He looks different in the photos to the way I remember him. It's been a long time since I saw him last though. I put his gloves on. I always told him to be careful but this night I don't remember if I did. He asked me if he should go and I told him it was his choice. I didn't say no. I still remember the feeling I would get when I heard his bike from over the hill coming into the sub-division. I never stopped loving him. I never have.
I remember when Travis arrived to the USA. He stayed with us for about one week. We travel together to NYC, we ate Breakfast, lunch and dinner together .We talk about several things, about the ups and downs of life, as a continue doing my projects and repairs around the house. I remember working on one of our VCR’s, he and Kevin assisted me in my workshop. Kevin and Travis had their typical arguments that brothers have and I was asked to intervene a few times. We talk about working out with the weights and me lifting their dad .I remember when Travis was young, smart and full of energy. That week was one of my finest weeks in my life. Too bad only one week! Thinking of you. Much heartfelt love and God bless you.
I don't understand why you were taken from us Trav when you shined so brightly on everyone and everything - perhaps this is why - maybe you had higher work to do. I know you are with us all and sometimes when I am still and quiet enough, I will see you in something really beautiful. I will always remember you being so dynamic, focused, and happy. You grew up to be such a fine man, but I will always see you as the checky little brother of my best friend Shar! I miss you Trav. Keeping shining. xxx
I remember Trav calling me in the States when Ryan was born. He expressed what an overwhelming feeling he had at being a new dad: the love and the sense of responsibility. It was such a moving experience to hear him talk about holding Ryan for the first time and looking at him and imagining their future together. I felt so honored that Trav would share this experience with me. I know that Trav is in Heaven with Dad and Grandad and our Lord watching over all of our family, especially his beautiful little son, Ryan. God bless you, Trav. We miss you. Love, Auntie Shar
Trav Still miss you heaps - guess I always will - you were very special.
I didn't realise how much Trav said he had learned from me in the realms of science, electronics and tecnology.

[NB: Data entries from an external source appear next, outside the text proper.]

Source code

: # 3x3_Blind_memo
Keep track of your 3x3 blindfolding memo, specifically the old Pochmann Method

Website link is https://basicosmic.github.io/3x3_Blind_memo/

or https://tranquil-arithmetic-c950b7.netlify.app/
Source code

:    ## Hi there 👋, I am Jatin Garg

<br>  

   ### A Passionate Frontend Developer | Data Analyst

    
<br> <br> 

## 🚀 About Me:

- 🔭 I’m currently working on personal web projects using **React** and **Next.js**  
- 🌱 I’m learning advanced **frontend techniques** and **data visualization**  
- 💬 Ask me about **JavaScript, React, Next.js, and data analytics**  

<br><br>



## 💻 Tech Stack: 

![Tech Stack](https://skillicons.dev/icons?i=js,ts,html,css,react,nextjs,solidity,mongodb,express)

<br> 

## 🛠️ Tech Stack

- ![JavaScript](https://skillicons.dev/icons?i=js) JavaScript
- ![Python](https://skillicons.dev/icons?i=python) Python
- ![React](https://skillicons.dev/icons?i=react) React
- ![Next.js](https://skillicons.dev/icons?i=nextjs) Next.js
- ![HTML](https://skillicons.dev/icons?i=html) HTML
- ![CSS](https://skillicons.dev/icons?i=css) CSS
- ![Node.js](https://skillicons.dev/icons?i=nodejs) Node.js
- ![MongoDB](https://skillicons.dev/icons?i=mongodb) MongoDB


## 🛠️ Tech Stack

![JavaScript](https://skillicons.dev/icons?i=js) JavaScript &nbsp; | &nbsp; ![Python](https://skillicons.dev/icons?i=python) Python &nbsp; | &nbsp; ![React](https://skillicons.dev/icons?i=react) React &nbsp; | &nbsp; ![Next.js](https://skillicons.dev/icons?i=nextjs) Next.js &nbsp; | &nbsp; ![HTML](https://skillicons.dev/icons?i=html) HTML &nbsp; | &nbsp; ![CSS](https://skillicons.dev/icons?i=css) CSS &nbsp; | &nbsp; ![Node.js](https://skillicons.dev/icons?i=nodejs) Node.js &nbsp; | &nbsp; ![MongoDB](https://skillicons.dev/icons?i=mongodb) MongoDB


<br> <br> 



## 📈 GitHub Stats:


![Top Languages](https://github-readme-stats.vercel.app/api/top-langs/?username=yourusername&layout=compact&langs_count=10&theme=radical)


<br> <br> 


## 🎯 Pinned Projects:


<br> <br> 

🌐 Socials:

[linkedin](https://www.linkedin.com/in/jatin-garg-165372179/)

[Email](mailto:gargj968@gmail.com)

In return Trav taught me about mechanics, patience, persistance and channeling ones agression. Together we were an unstoppable force. When he died, half of me died with him.
Travis this year is 33 6 years ago he started a new adventure. To travel the universe in all dimensions. Though I miss him dearly I am happy in knowing that he is well.. God Bless you Son love Das
Hi Travis, You left us too soon, son. What have you been up to! It must be awesome to be everywhere and to see everything. Ryan I am certain misses you as do we all. I do! I love you Dad
I'm sad to say there is only one memory we have of Travis when he came to the U.S. in 1991. He was a funny little kid then. Through brother Ronnie he tells us he turned out to be a fine young man and father. Even though we really didn't get to know Travis he still is and always will be 'mi familia' We know that he is looking down from heaven keeping an eye on Ryan and keeping him safe. God Bless you Travis until we get to meet again. Uncle Rich and Aunt Debbie Jones (U.S.A)
When Travis visited us for the first time in the USA in 1991. The girls loved him and he loved playing around with them. He even played barbie dolls.